■ Available data:
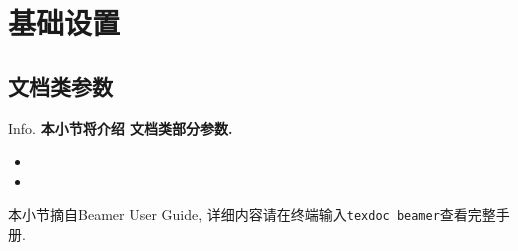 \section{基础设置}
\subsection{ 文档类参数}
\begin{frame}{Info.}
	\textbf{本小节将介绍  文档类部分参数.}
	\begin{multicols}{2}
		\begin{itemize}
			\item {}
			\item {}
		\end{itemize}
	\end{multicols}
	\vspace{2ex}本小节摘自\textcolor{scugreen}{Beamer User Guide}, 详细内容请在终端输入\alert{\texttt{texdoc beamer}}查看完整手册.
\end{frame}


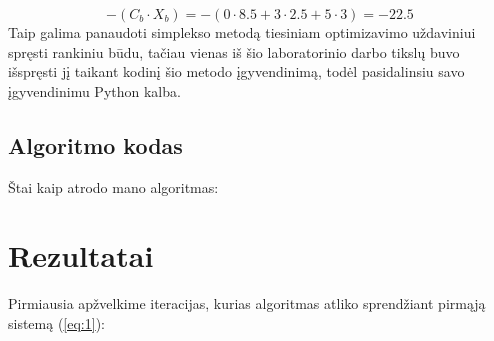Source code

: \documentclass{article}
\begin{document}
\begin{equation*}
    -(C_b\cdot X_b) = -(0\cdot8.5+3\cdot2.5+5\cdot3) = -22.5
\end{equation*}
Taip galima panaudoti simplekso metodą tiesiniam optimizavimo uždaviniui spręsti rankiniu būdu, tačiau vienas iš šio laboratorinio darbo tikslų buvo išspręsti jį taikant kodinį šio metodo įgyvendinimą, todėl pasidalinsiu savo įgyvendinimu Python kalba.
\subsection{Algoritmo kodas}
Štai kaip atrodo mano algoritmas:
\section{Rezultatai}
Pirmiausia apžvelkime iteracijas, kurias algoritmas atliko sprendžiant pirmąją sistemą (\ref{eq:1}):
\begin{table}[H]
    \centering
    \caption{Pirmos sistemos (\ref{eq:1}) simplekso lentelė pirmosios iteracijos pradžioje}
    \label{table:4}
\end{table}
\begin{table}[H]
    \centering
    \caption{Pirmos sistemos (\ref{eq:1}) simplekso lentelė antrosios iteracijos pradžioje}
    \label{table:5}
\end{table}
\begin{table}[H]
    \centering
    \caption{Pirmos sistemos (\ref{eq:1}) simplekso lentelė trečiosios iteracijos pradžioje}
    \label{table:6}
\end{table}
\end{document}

==

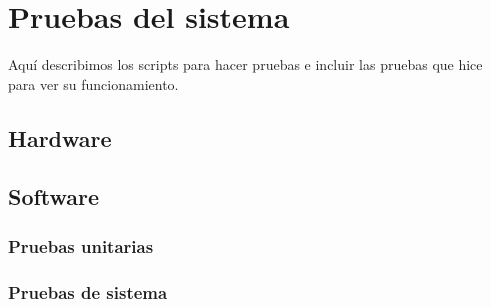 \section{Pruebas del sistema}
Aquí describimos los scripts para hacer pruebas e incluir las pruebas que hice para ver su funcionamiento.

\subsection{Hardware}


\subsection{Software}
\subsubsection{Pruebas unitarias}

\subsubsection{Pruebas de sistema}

■ What the exercise asks: Go through the material above, and wherever a line holds the word "lentelė", copy it.

■ The completed task:
    \caption{Pirmos sistemos (\ref{eq:1}) simplekso lentelė pirmosios iteracijos pradžioje}
    \caption{Pirmos sistemos (\ref{eq:1}) simplekso lentelė antrosios iteracijos pradžioje}
    \caption{Pirmos sistemos (\ref{eq:1}) simplekso lentelė trečiosios iteracijos pradžioje}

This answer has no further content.